Look for the word "FodIcons" in the entries below, then copy every line that has it.

*** Source data ***

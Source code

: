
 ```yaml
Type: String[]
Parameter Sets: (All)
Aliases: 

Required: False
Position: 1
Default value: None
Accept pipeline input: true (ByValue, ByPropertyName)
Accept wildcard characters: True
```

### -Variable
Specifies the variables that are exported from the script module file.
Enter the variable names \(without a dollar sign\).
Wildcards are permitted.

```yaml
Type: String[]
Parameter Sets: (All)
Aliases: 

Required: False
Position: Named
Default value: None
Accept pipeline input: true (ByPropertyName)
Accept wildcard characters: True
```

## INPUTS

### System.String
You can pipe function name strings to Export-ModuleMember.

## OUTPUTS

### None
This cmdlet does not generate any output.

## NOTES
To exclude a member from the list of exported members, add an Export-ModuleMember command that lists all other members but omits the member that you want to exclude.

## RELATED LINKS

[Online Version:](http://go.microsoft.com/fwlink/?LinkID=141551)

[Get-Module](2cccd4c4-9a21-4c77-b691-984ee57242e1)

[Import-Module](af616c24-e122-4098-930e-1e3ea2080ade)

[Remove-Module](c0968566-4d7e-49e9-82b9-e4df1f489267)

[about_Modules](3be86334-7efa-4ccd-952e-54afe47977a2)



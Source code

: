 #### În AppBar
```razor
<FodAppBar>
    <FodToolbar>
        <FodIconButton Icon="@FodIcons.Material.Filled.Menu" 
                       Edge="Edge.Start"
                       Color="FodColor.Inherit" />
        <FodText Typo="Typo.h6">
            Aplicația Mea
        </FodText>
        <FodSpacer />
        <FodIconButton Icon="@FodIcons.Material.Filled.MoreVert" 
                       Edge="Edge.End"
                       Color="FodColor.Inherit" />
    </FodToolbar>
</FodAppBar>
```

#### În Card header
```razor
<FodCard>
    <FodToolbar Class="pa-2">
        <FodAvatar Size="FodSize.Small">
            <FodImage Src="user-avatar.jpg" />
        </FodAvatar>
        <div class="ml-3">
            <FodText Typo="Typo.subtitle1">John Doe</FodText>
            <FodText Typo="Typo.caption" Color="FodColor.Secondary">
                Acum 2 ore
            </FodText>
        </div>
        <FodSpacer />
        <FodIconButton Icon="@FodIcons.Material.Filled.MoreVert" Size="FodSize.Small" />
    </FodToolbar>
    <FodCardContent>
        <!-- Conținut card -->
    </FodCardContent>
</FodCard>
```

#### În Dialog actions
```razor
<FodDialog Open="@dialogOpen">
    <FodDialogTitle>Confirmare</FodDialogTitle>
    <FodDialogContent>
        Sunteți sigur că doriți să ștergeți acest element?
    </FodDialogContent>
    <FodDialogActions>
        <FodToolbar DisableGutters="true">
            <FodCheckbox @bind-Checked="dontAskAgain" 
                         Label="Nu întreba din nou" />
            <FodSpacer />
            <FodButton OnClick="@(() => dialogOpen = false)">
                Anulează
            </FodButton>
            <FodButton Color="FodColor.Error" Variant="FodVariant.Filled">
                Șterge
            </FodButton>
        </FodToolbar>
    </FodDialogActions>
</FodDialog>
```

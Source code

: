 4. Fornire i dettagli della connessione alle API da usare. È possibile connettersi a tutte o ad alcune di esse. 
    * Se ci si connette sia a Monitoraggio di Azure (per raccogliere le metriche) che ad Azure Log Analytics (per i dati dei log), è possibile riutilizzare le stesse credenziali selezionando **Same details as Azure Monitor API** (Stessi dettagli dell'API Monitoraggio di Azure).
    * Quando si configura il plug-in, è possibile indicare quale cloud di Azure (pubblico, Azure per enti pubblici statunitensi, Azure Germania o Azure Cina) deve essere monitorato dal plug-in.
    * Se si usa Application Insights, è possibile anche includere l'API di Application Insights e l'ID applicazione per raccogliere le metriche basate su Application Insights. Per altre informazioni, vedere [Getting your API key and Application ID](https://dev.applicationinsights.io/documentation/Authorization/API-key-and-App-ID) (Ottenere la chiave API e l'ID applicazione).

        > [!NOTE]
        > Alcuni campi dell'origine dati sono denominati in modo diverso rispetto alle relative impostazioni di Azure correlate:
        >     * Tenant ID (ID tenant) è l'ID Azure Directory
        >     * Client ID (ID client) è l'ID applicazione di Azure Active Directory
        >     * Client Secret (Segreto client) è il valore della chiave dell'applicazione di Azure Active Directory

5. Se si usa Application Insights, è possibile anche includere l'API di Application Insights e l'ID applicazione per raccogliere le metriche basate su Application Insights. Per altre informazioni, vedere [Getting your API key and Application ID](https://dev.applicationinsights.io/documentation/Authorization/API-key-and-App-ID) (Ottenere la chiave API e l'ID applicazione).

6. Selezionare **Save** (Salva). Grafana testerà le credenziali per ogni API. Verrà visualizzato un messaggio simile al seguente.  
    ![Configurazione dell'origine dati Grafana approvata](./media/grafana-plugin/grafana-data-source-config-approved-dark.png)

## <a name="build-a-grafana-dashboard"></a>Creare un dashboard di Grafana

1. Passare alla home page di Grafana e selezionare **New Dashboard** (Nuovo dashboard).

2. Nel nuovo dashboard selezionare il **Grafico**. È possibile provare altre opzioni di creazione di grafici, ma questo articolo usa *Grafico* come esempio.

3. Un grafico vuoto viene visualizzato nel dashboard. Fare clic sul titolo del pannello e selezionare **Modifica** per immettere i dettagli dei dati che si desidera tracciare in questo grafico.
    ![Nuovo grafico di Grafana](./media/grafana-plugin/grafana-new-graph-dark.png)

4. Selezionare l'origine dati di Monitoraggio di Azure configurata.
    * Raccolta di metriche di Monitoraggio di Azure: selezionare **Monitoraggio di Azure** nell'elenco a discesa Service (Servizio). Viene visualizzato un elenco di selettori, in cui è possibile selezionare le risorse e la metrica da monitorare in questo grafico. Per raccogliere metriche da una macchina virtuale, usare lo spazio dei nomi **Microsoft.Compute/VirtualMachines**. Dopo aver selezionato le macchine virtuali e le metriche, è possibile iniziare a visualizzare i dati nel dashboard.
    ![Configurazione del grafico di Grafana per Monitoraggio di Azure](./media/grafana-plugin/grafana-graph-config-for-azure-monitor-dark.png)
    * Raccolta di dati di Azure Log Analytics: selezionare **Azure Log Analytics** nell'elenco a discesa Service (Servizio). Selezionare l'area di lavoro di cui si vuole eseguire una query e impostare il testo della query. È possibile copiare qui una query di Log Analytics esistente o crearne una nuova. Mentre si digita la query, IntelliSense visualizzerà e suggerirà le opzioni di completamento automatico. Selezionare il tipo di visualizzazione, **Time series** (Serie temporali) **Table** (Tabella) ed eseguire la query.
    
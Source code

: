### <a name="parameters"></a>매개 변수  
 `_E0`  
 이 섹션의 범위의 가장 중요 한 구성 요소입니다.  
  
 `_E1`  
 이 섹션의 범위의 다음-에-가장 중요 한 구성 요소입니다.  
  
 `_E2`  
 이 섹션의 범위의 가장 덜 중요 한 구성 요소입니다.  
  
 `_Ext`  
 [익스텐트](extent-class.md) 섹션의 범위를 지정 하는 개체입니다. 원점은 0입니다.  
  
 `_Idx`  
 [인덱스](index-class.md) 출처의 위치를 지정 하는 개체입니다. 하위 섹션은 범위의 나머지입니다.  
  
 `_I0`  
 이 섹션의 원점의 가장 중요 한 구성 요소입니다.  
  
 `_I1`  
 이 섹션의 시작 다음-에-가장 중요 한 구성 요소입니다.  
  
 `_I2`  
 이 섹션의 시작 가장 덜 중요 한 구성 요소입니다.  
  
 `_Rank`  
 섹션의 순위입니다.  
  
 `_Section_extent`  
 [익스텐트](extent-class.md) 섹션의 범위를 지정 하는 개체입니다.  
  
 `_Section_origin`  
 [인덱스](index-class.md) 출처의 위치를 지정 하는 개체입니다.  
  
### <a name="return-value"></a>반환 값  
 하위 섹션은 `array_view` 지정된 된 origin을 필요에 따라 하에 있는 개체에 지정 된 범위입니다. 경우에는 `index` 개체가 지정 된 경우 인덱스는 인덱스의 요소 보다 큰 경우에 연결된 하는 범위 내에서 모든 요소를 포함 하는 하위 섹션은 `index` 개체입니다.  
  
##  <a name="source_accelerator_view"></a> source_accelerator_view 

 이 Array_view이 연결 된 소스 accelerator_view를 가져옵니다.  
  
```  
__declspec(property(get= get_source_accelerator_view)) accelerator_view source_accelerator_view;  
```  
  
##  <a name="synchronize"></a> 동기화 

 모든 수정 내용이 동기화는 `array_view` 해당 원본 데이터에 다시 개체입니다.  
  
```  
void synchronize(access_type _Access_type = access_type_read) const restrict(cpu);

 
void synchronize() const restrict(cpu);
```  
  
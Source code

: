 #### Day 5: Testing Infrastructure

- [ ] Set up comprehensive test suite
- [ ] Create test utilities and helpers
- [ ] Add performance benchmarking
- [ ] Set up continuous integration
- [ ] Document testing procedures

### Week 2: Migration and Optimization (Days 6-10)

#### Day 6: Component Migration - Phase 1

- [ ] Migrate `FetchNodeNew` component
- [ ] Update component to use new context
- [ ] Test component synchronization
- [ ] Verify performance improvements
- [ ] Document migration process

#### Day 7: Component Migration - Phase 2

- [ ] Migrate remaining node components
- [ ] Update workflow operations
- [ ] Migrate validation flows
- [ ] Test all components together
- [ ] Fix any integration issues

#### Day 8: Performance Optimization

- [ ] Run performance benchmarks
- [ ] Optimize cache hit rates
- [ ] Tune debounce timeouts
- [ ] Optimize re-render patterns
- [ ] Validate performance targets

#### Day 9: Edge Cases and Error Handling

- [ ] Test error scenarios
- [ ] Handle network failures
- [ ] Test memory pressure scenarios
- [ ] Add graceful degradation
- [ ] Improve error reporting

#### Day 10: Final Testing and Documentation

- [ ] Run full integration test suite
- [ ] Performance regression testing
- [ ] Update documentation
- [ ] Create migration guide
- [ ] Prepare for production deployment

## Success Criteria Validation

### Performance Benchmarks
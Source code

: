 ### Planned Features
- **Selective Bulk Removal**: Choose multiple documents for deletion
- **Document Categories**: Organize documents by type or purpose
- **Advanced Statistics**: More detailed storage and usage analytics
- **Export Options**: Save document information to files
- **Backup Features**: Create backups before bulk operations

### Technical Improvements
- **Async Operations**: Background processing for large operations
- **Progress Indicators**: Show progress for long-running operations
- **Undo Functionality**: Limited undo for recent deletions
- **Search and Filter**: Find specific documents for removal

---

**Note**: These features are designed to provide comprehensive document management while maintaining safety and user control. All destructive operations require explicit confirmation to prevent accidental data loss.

*** End of Source data ***

* _Finished exercise_:
        <FodIconButton Icon="@FodIcons.Material.Filled.Menu" 
        <FodIconButton Icon="@FodIcons.Material.Filled.MoreVert" 
        <FodIconButton Icon="@FodIcons.Material.Filled.MoreVert" Size="FodSize.Small" />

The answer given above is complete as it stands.